_WHAT TO PRODUCE:_ Below are the records; locate each line with the word "created" and copy it.

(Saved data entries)
########
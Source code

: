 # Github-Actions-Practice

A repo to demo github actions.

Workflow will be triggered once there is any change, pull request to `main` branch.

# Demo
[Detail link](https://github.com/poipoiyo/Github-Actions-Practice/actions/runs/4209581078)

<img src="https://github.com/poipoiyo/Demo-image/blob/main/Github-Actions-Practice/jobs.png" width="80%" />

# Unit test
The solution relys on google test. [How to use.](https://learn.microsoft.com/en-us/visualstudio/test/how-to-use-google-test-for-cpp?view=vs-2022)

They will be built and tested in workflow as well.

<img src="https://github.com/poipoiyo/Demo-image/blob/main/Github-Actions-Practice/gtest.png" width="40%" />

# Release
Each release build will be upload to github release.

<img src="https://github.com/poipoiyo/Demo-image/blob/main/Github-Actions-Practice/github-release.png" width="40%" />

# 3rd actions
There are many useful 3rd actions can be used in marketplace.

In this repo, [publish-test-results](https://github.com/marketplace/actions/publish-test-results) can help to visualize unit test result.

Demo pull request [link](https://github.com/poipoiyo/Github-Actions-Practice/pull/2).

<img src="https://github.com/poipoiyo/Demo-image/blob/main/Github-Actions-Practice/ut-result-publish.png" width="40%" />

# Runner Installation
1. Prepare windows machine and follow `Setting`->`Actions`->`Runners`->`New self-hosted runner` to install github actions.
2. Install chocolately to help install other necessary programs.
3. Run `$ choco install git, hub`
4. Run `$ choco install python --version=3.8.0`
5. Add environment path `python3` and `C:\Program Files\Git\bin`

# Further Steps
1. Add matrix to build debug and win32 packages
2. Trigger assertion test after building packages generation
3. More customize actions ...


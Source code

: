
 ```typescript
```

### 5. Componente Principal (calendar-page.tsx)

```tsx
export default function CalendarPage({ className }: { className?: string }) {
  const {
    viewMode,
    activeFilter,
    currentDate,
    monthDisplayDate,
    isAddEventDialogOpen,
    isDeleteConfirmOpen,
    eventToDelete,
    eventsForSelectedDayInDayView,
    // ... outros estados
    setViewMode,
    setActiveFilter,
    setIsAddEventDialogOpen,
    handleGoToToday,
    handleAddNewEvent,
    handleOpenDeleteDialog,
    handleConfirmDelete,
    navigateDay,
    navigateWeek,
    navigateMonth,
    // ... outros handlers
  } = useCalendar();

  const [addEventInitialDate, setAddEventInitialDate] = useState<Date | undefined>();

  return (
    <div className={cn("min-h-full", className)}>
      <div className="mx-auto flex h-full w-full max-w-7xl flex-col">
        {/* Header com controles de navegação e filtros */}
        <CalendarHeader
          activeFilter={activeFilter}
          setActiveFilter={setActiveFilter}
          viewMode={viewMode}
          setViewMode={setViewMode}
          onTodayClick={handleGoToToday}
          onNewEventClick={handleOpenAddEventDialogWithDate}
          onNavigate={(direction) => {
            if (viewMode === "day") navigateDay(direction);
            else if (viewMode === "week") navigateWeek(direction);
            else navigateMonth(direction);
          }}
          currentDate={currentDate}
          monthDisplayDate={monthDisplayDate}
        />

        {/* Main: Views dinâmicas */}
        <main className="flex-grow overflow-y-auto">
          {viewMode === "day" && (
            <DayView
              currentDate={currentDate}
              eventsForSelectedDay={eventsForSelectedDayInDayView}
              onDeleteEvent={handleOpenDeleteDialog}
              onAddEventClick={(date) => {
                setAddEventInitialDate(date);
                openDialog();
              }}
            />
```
########
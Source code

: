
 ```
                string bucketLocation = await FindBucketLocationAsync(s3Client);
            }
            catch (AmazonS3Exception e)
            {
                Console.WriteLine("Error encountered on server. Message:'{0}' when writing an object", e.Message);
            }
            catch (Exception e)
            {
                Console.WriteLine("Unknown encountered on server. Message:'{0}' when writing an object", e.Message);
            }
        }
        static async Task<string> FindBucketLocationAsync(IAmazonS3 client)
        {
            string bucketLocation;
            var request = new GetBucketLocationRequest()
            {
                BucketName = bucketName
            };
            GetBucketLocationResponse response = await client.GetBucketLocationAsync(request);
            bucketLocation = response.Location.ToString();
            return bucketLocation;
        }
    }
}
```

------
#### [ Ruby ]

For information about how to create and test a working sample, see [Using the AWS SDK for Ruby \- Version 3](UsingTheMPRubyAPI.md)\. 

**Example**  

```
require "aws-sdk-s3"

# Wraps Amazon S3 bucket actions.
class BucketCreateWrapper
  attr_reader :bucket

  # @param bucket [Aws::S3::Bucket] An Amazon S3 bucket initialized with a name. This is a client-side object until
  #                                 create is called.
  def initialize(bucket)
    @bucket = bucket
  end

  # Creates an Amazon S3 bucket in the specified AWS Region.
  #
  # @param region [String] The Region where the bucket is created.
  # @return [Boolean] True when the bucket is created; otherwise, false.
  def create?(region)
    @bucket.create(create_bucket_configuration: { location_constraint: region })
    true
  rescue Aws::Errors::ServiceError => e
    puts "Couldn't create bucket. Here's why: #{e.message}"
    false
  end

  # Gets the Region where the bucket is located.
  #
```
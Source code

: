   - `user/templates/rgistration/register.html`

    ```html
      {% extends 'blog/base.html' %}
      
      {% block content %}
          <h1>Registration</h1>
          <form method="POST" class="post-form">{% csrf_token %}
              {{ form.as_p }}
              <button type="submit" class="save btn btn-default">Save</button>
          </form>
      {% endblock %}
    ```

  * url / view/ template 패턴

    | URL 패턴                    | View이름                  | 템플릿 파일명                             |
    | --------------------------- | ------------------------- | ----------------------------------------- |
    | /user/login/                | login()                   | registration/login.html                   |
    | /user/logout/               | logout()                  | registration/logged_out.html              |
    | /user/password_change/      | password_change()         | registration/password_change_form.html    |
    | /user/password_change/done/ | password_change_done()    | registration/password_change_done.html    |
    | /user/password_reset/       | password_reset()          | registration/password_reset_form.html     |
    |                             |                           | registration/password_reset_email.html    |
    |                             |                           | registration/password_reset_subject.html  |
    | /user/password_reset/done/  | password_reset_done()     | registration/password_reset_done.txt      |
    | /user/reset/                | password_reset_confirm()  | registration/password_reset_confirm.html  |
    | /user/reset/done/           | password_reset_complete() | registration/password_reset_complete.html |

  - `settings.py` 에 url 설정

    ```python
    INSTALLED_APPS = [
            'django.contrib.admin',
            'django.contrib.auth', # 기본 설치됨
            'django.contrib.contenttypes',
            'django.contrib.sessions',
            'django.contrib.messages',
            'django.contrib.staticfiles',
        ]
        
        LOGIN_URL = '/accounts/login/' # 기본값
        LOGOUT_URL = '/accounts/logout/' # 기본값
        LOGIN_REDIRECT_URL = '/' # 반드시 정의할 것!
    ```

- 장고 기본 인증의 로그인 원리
########
_SOLUTION:_
  # @param region [String] The Region where the bucket is created.
  # @return [Boolean] True when the bucket is created; otherwise, false.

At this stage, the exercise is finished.